▸ **DATASET**
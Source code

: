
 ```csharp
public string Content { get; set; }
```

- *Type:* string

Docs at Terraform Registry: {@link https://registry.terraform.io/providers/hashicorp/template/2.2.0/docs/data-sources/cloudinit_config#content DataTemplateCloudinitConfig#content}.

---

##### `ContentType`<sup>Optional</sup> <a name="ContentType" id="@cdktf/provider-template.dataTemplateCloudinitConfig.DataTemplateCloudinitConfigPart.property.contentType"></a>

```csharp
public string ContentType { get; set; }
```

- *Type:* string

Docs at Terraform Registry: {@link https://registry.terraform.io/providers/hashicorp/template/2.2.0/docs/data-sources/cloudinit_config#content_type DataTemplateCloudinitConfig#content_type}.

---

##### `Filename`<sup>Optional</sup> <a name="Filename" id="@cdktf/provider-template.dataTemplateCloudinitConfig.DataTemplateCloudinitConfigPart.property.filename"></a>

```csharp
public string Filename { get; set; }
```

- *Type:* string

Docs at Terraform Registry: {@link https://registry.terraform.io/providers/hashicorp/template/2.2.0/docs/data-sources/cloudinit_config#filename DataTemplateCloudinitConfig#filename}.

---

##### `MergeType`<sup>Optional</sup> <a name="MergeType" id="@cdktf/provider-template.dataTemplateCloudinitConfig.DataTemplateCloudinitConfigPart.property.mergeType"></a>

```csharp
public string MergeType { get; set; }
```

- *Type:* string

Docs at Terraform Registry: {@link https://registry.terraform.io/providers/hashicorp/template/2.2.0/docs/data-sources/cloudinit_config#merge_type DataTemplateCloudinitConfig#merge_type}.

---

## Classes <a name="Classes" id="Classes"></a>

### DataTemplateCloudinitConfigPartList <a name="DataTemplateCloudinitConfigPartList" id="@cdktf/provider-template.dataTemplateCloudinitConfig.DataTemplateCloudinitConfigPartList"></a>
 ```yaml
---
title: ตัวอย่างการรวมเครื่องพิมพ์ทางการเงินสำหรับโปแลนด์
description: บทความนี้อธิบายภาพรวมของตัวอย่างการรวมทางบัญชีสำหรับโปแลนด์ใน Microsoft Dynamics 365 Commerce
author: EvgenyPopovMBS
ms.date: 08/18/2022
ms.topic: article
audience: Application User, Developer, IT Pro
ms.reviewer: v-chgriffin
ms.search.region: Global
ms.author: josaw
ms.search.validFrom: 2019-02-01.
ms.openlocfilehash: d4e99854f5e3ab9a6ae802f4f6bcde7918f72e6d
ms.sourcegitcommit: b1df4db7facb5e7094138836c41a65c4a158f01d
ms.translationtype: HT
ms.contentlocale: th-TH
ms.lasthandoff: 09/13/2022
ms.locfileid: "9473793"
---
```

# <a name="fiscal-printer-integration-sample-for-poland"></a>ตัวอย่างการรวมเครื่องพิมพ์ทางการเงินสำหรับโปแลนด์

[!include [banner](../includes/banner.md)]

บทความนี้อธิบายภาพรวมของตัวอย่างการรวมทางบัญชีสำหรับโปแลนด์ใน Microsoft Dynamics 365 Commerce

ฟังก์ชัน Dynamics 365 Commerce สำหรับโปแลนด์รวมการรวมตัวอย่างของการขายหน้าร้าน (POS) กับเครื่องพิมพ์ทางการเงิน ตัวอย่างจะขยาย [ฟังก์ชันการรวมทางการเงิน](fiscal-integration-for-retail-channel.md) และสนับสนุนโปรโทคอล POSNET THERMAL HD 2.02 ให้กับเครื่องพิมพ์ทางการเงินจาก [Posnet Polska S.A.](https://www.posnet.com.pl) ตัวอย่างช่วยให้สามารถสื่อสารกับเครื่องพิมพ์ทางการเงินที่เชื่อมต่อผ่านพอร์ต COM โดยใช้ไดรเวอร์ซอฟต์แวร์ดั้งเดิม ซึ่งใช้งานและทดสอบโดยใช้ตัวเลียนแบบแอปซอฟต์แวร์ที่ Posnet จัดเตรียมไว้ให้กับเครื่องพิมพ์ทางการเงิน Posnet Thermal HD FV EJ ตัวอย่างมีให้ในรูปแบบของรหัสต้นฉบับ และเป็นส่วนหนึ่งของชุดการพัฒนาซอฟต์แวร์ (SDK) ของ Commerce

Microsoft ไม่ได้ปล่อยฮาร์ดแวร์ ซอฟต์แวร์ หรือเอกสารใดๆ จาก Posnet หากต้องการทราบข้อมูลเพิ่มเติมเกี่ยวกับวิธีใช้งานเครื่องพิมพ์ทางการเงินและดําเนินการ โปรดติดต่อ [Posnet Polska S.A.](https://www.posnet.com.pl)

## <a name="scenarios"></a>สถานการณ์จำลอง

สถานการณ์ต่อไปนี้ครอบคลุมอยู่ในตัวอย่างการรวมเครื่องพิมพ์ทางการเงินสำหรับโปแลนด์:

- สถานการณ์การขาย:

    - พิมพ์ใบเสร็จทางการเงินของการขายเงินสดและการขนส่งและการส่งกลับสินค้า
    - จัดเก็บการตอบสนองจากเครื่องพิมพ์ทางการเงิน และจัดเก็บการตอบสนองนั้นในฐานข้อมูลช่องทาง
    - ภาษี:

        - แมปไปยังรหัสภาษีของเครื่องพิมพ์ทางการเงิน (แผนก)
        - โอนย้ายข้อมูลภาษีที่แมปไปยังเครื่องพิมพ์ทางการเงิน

▸ **EXERCISE INSTRUCTIONS**
Reproduce every line in the data that has the word "search" in it.

▸ **COMPLETED TASK**
ms.search.region: Global
ms.search.validFrom: 2019-02-01.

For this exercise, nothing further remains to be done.